The creative style of Helga Pärli-Sillaots fit in with the psychological urban novel that emerged at the end of the 1930s, differing from it by its feminist attitude, which was expressed by stressing women’s free self-realisation and in the demand that women and men should be equal in marriage relationships. Her three published novels, Improvisatsioon mängutoosis (Improvisation in a Music Box, 1939), Karjäär (Career, 1939), and Tee viib järveni (The Road Leads to the Lake, 1939), earned recognition, receiving several awards.
Correspondence and numerous manuscripts written by Helga Pärli-Sillaots are preserved in the Estonian Literary Museum Cultural History Archive. The letters from 1939 published here are part of the family correspondence of Helga Pärli-Sillaots to her mother Aliide Sillaots and her father Karl Sillaots. The letters are mostly typewritten, some are also handwritten. They are published in this publication without altering the author’s spelling, preserving the author’s linguistic usage and orthography.
The letters sent to her parents reflect everyday life, circumstances associated with her husband’s work, participation in social life, and much more. The author depicts details of everyday life in the letters, such as the hustle and bustle and everyday concerns connected with moving to a new place to live, and also problems associated with the sphere of the courts, of which the writer was well-informed. Her future child was also an important topic. Preparation for the advent of the child required quite a bit of exertion.

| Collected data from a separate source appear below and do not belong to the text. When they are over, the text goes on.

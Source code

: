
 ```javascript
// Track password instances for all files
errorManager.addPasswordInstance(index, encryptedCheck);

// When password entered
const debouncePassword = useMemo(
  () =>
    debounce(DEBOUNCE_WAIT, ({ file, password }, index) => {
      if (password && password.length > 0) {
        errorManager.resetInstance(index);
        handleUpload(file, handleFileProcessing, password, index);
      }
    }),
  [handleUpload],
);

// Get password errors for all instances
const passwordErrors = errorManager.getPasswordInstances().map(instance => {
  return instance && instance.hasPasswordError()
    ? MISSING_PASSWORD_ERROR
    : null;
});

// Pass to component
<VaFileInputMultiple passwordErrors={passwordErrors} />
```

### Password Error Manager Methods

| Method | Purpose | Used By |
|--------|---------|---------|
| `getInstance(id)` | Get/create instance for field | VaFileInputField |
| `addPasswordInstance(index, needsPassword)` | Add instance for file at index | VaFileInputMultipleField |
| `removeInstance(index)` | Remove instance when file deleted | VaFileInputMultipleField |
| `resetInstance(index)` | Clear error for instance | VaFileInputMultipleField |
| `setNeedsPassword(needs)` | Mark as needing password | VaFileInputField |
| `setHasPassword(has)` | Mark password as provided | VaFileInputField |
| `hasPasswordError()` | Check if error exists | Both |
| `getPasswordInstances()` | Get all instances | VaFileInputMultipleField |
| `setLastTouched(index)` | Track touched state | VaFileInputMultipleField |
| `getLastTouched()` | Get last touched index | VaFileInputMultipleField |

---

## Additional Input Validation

Pärli-Sillaots also writes about creative work in those letters. For instance, she writes about the publication of her books and the awards she had received for her works. She also writes about interviews that had been conducted with her in the press. She writes about the background of her works and explains that she uses incidents from everyday life in her writing. The letters also allude to the tensions of the times and the eve of the war, the presentiment of which is reflected in the letters.
The family’s subsequent fate was grim. Helga Pärli-Sillaots died of postpartum blood poisoning on 21 December 1939 three weeks after the birth of her son Andres. The NKVD arrested her husband Bruno Pärli on 14 June 1941. He was sent to the Sevurallag prison camp in Sverdlovsk oblast in the Russian Federation. Their son Andres was sent with Bruno Pärli’s new wife into banishment to Ust-Chizhapka in Kargasoksky district, Tomsk oblast. Their little son held up in exile for only a couple of months and died in August. Bruno died in Sevurallag on 12 February 1942. It goes without saying that the tragic fate of her husband and son is not mentioned in the discussion of Helga Pärli-Sillaots by Oskar Kruus that was published in the period of Soviet rule.